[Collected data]
════════

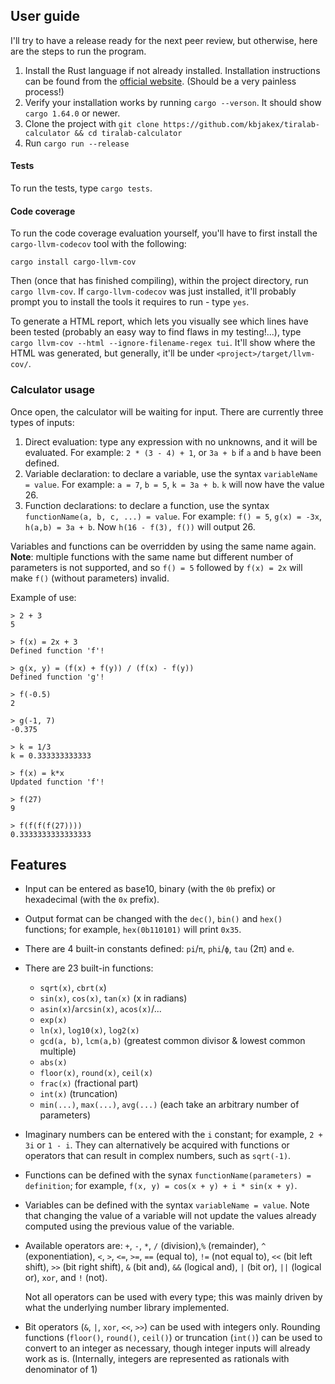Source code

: ## User guide

I'll try to have a release ready for the next peer review, but otherwise, here are the steps to run the program.

1. Install the Rust language if not already installed. Installation instructions can be found from the [official website](https://www.rust-lang.org/learn/get-started).
(Should be a very painless process!)
3. Verify your installation works by running `cargo --verson`. It should show `cargo 1.64.0` or newer.
4. Clone the project with `git clone https://github.com/kbjakex/tiralab-calculator && cd tiralab-calculator`
5. Run `cargo run --release`

#### Tests
To run the tests, type `cargo tests`.

#### Code coverage
To run the code coverage evaluation yourself, you'll have to first install the `cargo-llvm-codecov` tool with the following:
```
cargo install cargo-llvm-cov
```
Then (once that has finished compiling), within the project directory, run `cargo llvm-cov`. If `cargo-llvm-codecov` was just installed, it'll probably 
prompt you to install the tools it requires to run - type `yes`.

To generate a HTML report, which lets you visually see which lines have been tested (probably an easy way to find flaws in my testing!...),
type `cargo llvm-cov --html --ignore-filename-regex tui`. It'll show where the HTML was generated, but generally, it'll be under `<project>/target/llvm-cov/`.


### Calculator usage

Once open, the calculator will be waiting for input. There are currently three types of inputs:
1. Direct evaluation: type any expression with no unknowns, and it will be evaluated. For example: `2 * (3 - 4) + 1`, or `3a + b` if `a` and `b` have been defined.
2. Variable declaration: to declare a variable, use the syntax `variableName = value`. For example: `a = 7`, `b = 5`, `k = 3a + b`. `k` will now have the value 26.
3. Function declarations: to declare a function, use the syntax `functionName(a, b, c, ...) = value`. For example: `f() = 5`, `g(x) = -3x`, `h(a,b) = 3a + b`. Now `h(16 - f(3), f())` will output 26.

Variables and functions can be overridden by using the same name again. **Note**: multiple functions with the same name but different number of parameters
is not supported, and so `f() = 5` followed by `f(x) = 2x` will make `f()` (without parameters) invalid.

Example of use:
```console
> 2 + 3
5

> f(x) = 2x + 3
Defined function 'f'!

> g(x, y) = (f(x) + f(y)) / (f(x) - f(y))
Defined function 'g'!

> f(-0.5)
2

> g(-1, 7)
-0.375

> k = 1/3
k = 0.333333333333

> f(x) = k*x
Updated function 'f'!

> f(27)
9

> f(f(f(f(27))))
0.3333333333333333
```

## Features

* Input can be entered as base10, binary (with the `0b` prefix) or hexadecimal (with the `0x` prefix).
* Output format can be changed with the `dec()`, `bin()` and `hex()` functions; for example, `hex(0b110101)` will print `0x35`.
* There are 4 built-in constants defined: `pi`/`π`, `phi`/`ϕ`, `tau` (2π) and `e`.
* There are 23 built-in functions:
  * `sqrt(x)`, `cbrt(x`)
  * `sin(x)`, `cos(x)`, `tan(x)` (x in radians)
  * `asin(x)`/`arcsin(x)`, `acos(x)`/...
  * `exp(x)`
  * `ln(x)`, `log10(x)`, `log2(x)`
  * `gcd(a, b)`, `lcm(a,b)` (greatest common divisor & lowest common multiple)
  * `abs(x)`
  * `floor(x)`, `round(x)`, `ceil(x)`
  * `frac(x)` (fractional part)
  * `int(x)` (truncation)
  * `min(...)`, `max(...)`, `avg(...)` (each take an arbitrary number of parameters)
* Imaginary numbers can be entered with the `i` constant; for example, `2 + 3i` or `1 - i`. They can alternatively be acquired with functions or operators that can result in complex numbers, such as `sqrt(-1)`.
* Functions can be defined with the synax `functionName(parameters) = definition`; for example, `f(x, y) = cos(x + y) + i * sin(x + y)`.
* Variables can be defined with the syntax `variableName = value`. Note that changing the value of a variable will not update the values already computed using the previous value of the variable.
* Available operators are: `+`, `-`, `*`, `/` (division),`%` (remainder), `^` (exponentiation), `<`, `>`, `<=`, `>=`, `==` (equal to), `!=` (not equal to), `<<` (bit left shift), `>>` (bit right shift), `&` (bit and), `&&` (logical and), `|` (bit or), `||` (logical or), `xor`, and `!` (not).

  Not all operators can be used with every type; this was mainly driven by what the underlying number library implemented.
* Bit operators (`&`, `|`, `xor`, `<<`, `>>`) can be used with integers only. Rounding functions (`floor()`, `round()`, `ceil()`) or truncation (`int()`) can be used to convert to an integer as necessary, though integer inputs will already work as is. (Internally, integers are represented as rationals with denominator of 1)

════════

WHAT YOU SHOULD DO:
Could you copy, exactly and with no pictures, each line from the first one above to the line holding "I'll try to"?

TASK RESPONSE:
Source code

: ## User guide

I'll try to have a release ready for the next peer review, but otherwise, here are the steps to run the program.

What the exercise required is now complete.